Brain Based Learning
Training & Development, July, 2000 by Ruth Palombo Weiss
It's a jungle out there! We have all heard and probably uttered that phrase. Well, the Nobel Prize winning neurobiologist Gerald Edelman postulates that it's a jungle inside there as well. Edelman, director of the Neuroscience Institute at the Scripps Research Institute, compares our brains to a dense web of interconnecting synapses. His metaphor gives us insight into current, sometimes confusing, research on how the brain works and its connection to learning theory.
Many of us use the Internet daily and are astounded by the vast and seemingly endless connections we can make. The brain's interconnections exceed the Internet's by an astronomical number. The typical brain has approximately 100 billion neurons, and each neuron has one to 10,000 synaptic connections to other neurons. Says Edelman, "The intricacy and numerosity of brain connections are extraordinary."

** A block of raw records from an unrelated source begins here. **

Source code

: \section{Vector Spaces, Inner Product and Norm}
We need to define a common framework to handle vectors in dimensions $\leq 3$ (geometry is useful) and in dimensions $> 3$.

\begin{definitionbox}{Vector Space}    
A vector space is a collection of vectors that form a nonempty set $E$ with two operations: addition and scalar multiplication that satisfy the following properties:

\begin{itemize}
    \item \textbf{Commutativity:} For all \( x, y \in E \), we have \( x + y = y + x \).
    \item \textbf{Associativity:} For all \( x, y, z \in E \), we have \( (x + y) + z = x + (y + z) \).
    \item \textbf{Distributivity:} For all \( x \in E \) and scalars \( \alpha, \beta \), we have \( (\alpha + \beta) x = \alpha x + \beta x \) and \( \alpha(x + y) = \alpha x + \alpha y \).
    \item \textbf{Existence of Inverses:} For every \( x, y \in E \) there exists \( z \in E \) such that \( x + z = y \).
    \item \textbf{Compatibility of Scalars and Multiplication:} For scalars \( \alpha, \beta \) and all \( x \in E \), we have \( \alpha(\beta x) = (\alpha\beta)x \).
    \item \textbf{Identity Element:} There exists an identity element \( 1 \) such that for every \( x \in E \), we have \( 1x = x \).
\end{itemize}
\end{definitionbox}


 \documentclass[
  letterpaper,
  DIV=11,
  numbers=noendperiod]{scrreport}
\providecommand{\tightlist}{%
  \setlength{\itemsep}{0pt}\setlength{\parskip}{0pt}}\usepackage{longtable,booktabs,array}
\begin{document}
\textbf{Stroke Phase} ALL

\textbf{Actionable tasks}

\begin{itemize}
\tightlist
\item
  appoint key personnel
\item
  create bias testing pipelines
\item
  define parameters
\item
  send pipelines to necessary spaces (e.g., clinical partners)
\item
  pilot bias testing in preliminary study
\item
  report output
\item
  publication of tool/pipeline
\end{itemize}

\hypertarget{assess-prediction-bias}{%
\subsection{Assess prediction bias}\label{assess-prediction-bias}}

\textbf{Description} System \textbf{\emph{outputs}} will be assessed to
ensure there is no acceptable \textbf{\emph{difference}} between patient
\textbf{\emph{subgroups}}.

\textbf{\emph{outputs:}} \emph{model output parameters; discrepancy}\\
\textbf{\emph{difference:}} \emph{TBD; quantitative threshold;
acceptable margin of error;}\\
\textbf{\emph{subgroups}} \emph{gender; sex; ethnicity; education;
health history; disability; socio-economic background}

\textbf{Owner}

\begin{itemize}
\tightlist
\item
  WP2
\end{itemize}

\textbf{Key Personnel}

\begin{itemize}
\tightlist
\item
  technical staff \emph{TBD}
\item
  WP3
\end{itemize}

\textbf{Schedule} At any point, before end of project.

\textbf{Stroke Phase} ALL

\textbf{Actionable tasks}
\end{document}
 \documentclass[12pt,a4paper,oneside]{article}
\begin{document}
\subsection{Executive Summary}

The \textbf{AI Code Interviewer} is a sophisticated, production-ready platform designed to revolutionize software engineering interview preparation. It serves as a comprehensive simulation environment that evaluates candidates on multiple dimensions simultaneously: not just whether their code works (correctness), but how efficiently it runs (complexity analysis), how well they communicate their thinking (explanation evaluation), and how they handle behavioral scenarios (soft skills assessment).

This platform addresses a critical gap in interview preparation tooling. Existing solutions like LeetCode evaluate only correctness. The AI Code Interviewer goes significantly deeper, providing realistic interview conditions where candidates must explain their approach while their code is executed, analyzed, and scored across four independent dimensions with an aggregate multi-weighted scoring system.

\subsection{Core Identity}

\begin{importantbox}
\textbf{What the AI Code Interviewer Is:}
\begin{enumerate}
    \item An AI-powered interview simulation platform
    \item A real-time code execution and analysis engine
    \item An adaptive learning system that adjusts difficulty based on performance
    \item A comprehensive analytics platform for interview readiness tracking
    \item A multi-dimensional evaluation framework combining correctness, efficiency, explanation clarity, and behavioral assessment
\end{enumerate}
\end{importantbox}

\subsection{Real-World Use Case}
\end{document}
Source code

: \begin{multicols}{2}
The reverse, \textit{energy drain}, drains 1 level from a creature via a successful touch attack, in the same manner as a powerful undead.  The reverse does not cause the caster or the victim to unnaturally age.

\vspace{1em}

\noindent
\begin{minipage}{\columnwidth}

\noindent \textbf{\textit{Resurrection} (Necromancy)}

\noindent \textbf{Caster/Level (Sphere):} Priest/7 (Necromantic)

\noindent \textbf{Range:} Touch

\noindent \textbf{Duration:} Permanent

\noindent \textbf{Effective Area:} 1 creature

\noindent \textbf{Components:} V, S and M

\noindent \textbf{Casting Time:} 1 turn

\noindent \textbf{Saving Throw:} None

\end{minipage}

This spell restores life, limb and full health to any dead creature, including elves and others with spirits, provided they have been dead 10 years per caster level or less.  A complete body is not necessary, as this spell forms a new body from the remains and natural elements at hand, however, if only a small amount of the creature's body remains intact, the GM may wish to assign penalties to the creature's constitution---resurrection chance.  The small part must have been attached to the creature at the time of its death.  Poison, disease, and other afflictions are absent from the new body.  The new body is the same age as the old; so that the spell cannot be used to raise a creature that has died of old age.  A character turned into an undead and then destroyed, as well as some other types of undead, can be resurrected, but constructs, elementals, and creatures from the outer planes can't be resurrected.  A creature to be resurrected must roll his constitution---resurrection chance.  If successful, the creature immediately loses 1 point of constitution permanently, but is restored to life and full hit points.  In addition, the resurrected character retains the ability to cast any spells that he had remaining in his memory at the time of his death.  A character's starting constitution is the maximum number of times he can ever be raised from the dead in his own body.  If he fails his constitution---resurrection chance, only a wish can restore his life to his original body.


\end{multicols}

Our brains are suffused with a vast number of interdependent networks. We process all incoming information through those networks, and any information already stored influences how and what we learn.
"The human brain is the best-organized, most functional three pounds of matter in the known universe," says educator Robert Sylwester in his book, A Celebration of Neurons: An Educator's Guide to the Human Brain. "It's responsible for Beethoven's Ninth Symphony, computers, the Sistine Chapel, automobiles, the Second World War, Hamlet, apple pie, and a whole lot more."
Increasingly, educators such as Sylwester are relying on brain-based learning theory to take advantage of the growing body of evidence that neurologists are uncovering about how humans learn. He says, "To learn more about the brain, scientists had to discover how to perform intricate studies that would provide solid information on its most basic operations -- the normal and abnormal actions of a single neuron, the synchronized actions of networks of neurons, and the factors that trigger neuronal activity."
It's clear that no two human brains are alike. Every nerve cell (neuron) serves as a relay station. Neurons not only receive signals from other cells, but they also process the signals and send them on to other cells across tiny gaps called synapses. Chemicals called neurotransmitters (there may be as many as 100) cause the signals to flow from one neuron to another. That electrochemical process is the basis of all human behavior. Every time we speak, move, or think, electrical and chemical communication are taking place between tens of thousands of neurons.
"As a nerve cell is stimulated by new experiences and exposure to incoming information from the senses, it grows branches called dendrites. Dendrites are the major receptive surface of the nerve cell. One nerve cell can receive input from as many as 20,000 other nerve cells. If you have 100 billion cells in your brain, think of the complexity! With use, you grow branches; with impoverishment, you lose them.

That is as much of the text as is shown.